■ Extracted data:
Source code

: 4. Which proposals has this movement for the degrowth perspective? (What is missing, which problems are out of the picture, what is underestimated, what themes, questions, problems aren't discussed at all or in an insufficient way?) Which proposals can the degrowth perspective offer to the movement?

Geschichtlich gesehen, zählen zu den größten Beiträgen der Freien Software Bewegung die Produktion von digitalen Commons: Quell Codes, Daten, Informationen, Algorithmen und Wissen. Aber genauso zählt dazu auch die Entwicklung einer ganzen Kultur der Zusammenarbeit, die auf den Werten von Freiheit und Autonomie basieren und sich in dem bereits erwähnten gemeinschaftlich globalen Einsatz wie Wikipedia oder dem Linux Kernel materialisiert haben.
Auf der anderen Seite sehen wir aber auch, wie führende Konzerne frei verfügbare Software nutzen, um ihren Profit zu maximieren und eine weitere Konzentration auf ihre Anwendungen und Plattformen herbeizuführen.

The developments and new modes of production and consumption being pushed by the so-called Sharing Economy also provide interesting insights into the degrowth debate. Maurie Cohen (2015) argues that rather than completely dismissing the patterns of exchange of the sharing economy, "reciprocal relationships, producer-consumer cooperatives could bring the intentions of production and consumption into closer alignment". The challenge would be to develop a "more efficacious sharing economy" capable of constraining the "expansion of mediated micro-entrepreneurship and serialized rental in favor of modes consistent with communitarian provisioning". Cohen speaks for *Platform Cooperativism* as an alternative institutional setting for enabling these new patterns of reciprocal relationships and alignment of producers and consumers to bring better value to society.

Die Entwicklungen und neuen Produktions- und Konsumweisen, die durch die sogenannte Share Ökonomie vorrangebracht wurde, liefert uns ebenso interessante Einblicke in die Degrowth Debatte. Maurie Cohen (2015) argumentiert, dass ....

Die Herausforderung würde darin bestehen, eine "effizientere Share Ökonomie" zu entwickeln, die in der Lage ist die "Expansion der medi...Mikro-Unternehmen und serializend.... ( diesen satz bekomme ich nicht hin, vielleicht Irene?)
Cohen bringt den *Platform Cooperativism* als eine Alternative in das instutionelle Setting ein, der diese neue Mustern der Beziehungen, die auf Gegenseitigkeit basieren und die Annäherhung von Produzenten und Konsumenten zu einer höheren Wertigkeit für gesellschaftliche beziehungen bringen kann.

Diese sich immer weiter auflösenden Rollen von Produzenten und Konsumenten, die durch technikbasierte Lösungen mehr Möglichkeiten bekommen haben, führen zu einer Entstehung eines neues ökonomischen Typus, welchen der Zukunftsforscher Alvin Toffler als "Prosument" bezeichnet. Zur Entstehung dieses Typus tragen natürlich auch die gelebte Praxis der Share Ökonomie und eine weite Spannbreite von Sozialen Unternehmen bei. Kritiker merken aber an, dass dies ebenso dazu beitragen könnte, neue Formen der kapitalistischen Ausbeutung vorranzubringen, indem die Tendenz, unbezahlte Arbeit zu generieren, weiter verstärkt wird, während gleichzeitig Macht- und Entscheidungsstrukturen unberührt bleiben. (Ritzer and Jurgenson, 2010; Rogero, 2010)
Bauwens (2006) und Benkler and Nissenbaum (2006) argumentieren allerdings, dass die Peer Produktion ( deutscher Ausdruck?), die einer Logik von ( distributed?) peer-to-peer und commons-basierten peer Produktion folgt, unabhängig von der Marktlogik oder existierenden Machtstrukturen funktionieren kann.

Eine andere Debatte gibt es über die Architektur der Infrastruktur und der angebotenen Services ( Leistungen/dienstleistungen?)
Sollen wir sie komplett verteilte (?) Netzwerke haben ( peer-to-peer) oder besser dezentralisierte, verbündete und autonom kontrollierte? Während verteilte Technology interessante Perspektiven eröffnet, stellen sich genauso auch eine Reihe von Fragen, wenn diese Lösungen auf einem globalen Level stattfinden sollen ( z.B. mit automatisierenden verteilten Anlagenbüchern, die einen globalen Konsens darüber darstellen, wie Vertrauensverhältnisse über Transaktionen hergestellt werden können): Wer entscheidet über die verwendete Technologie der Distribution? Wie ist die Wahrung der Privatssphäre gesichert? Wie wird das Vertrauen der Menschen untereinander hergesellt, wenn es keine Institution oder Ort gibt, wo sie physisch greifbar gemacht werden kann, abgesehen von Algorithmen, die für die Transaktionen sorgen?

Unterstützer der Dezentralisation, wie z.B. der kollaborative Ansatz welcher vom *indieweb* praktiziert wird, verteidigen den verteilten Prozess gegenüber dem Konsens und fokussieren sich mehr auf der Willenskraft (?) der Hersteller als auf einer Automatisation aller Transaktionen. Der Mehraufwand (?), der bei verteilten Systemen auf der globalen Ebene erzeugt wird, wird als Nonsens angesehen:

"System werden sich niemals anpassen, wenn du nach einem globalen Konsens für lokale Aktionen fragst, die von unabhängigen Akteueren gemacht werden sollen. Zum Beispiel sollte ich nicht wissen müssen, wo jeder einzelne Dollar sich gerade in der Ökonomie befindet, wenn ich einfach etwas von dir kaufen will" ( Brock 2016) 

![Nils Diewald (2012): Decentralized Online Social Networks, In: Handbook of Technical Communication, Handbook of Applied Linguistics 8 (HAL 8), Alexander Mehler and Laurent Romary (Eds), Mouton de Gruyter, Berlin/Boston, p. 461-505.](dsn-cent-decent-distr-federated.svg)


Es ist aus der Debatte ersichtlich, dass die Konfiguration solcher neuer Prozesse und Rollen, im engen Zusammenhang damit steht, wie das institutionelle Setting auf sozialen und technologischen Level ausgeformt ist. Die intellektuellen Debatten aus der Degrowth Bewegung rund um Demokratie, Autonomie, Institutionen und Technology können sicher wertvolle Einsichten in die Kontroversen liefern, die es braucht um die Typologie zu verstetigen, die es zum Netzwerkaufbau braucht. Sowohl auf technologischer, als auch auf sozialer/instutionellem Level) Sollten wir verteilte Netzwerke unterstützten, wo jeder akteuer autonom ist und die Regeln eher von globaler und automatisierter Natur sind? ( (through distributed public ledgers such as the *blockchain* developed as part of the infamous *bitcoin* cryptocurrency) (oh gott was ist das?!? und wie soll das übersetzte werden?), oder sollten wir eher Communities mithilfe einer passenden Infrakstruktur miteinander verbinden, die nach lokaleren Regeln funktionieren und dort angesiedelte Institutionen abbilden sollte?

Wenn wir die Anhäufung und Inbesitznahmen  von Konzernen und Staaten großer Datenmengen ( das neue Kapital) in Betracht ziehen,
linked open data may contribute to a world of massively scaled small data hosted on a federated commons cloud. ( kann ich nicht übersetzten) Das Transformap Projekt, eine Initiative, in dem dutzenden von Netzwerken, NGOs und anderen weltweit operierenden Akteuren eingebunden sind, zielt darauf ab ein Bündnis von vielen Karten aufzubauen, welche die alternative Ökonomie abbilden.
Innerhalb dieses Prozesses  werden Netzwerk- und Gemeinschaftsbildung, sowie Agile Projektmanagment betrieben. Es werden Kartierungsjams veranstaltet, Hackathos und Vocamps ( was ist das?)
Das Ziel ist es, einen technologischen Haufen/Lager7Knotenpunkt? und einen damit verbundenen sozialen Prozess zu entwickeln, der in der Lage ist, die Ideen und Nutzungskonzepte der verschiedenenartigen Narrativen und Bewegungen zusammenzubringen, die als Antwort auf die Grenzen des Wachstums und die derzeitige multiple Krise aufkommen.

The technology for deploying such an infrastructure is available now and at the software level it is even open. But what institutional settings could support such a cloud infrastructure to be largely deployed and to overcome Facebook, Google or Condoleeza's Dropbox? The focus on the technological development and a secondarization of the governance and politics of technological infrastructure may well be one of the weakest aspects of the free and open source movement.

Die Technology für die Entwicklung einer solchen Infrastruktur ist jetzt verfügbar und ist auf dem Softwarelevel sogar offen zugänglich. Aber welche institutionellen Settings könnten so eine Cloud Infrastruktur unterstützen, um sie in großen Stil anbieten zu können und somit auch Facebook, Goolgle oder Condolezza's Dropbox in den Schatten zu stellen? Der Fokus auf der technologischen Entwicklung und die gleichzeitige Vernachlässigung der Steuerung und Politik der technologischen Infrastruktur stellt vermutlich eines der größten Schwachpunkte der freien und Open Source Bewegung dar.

■ Your goal:
Return exactly, please, the lines of the material from the first one down to and including the line where "to the movement?" appears.

■ Answer for this exercise:
Source code

: 4. Which proposals has this movement for the degrowth perspective? (What is missing, which problems are out of the picture, what is underestimated, what themes, questions, problems aren't discussed at all or in an insufficient way?) Which proposals can the degrowth perspective offer to the movement?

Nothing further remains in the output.